Maybe this is a stupid question but there, in the warning message, it says that, by default, freebsd-update installs the GENERIC kernel configuration and, as such, ZFS on i386 users should avoid kernel updates through freebsd-update with such configuration. Then, what's the way to update the system? In the past, I always used freebsd-update to do that...


----------



## kpa (Oct 15, 2015)

Subversion for fetching and updating the system sources:

https://www.freebsd.org/doc/en_US.ISO8859-1/books/handbook/svn.html

Source based updates/upgrades:

https://www.freebsd.org/doc/en_US.ISO8859-1/books/handbook/makeworld.html


----------



## Kalero (Oct 15, 2015)

I'll read that. Thanks again


----------



## Oko (Oct 15, 2015)

ZFS should not be used on i386 32-bit machines. FreeBSD should do the right thing and remove support for ZFS from i386 just like DragonFly guys completely killed their 32-bit branch since HAMMER is also only 64-bit file system.


----------



## Kalero (Oct 15, 2015)

Thanks for your share, Oko. In my case, I would want to create the ZFS pool on a machine with an Intel Core 2 Duo processor, but yes, it's a 32 bit processor.


----------



## fredrike (Oct 19, 2015)

Kalero said:


> Thanks for your share, Oko. In my case, I would want to create the ZFS pool on a machine with an Intel Core 2 Duo processor, but yes, it's a 32 bit processor.
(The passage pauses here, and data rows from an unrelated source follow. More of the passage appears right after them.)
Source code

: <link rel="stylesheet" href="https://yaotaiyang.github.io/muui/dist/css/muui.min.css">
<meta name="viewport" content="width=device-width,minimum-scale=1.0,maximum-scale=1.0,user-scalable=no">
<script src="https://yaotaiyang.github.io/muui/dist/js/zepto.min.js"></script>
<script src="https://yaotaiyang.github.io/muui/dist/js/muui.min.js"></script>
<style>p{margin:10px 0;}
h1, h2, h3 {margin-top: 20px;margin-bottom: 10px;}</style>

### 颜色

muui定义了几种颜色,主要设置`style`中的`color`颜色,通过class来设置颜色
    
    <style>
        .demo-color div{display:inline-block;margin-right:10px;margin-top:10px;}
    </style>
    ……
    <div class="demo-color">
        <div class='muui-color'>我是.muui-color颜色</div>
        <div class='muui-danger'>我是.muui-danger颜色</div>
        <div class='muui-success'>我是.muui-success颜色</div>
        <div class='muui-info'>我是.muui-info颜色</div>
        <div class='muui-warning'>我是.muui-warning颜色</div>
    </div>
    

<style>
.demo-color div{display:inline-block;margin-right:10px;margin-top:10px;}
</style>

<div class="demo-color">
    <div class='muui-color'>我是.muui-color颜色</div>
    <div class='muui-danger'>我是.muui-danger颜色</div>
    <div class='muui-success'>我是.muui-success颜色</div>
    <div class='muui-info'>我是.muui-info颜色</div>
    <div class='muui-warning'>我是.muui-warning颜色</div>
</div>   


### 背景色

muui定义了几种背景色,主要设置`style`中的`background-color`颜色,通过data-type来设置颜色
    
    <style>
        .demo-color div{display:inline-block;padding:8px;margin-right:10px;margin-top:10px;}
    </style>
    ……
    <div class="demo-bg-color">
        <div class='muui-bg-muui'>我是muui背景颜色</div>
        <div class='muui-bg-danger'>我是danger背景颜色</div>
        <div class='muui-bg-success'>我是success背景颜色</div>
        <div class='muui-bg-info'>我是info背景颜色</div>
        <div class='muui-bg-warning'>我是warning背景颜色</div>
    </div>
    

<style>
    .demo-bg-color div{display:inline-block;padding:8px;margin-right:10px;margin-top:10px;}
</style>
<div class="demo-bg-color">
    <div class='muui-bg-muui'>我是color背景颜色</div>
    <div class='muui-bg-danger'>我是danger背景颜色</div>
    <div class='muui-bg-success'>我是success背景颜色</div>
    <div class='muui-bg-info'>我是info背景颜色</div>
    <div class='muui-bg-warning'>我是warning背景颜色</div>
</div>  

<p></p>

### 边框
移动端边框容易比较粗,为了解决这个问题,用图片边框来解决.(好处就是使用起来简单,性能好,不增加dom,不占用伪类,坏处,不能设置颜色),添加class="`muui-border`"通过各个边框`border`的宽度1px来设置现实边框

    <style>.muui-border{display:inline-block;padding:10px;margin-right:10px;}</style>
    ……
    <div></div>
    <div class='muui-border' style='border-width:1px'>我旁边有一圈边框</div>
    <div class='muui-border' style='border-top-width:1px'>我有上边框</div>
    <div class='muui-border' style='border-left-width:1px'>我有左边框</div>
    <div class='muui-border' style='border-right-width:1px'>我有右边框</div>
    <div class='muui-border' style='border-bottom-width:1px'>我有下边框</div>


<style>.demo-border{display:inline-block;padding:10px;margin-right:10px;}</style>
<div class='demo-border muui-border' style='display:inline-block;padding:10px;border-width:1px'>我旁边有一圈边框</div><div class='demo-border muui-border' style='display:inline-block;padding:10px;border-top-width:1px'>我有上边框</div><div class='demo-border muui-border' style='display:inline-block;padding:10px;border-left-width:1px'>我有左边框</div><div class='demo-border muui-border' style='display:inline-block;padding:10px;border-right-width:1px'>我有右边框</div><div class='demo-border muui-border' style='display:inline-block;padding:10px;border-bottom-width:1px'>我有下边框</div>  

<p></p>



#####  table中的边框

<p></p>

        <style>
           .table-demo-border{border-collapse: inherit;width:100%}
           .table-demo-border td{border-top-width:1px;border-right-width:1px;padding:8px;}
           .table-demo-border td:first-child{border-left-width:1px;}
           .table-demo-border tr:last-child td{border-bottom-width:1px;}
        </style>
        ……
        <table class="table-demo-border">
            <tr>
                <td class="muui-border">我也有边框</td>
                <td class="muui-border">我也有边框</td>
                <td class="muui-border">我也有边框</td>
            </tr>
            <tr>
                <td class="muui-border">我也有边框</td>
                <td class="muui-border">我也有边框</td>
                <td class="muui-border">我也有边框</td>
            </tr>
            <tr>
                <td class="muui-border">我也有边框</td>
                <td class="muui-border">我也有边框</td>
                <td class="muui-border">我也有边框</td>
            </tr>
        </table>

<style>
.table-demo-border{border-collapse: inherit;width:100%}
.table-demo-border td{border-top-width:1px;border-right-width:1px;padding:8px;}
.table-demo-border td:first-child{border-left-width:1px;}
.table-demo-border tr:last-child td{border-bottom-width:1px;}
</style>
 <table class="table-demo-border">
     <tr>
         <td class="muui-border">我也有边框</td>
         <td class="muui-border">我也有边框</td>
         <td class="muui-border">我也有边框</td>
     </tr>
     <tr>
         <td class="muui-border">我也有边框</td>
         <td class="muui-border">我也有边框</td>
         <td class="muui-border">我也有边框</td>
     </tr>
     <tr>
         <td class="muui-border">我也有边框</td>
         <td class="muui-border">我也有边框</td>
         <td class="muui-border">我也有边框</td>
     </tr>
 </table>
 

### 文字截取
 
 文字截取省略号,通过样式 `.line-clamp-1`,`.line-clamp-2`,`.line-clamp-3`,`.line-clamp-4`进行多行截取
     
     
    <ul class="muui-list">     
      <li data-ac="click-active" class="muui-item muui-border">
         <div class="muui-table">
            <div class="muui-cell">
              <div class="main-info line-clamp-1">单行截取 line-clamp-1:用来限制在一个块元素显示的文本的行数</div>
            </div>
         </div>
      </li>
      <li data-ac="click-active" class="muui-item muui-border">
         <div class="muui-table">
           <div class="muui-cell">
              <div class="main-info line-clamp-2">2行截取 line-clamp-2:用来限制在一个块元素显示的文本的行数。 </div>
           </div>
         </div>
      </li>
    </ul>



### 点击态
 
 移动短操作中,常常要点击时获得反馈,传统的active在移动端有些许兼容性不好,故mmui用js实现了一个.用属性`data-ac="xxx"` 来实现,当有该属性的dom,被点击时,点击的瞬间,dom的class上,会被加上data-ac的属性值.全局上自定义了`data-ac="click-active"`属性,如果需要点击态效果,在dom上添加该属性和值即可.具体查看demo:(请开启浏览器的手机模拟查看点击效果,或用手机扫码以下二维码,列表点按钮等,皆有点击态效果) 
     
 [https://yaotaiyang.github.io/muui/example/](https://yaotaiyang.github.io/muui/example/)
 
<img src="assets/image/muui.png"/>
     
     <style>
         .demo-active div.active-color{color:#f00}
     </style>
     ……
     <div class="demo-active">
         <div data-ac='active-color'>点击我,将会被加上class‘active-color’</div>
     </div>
No, Intel Core 2 Duo is a 64-bit CPU.

You should install the amd64 version on your system (https://www.freebsd.org/doc/en_US.ISO8859-1/books/handbook/bsdinstall-hardware.html).


----------



## Kalero (Oct 20, 2015)

Thanks,  fredrike. Because my Windows version is 32-bit I thought my processor was also 32-bit.


----------



## kpa (Oct 20, 2015)

Kalero said:


> Thanks,  fredrike. Because my Windows version is 32-bit I thought my processor was also 32-bit.



There are two families of Intel CPUs that are named almost the same, Intel Core Duo and Intel Core 2 Duo. The first one is 32-bit only and the second one is the 64-bit capable CPU family.


----------



## Kalero (Oct 20, 2015)

Thanks, kpa


----------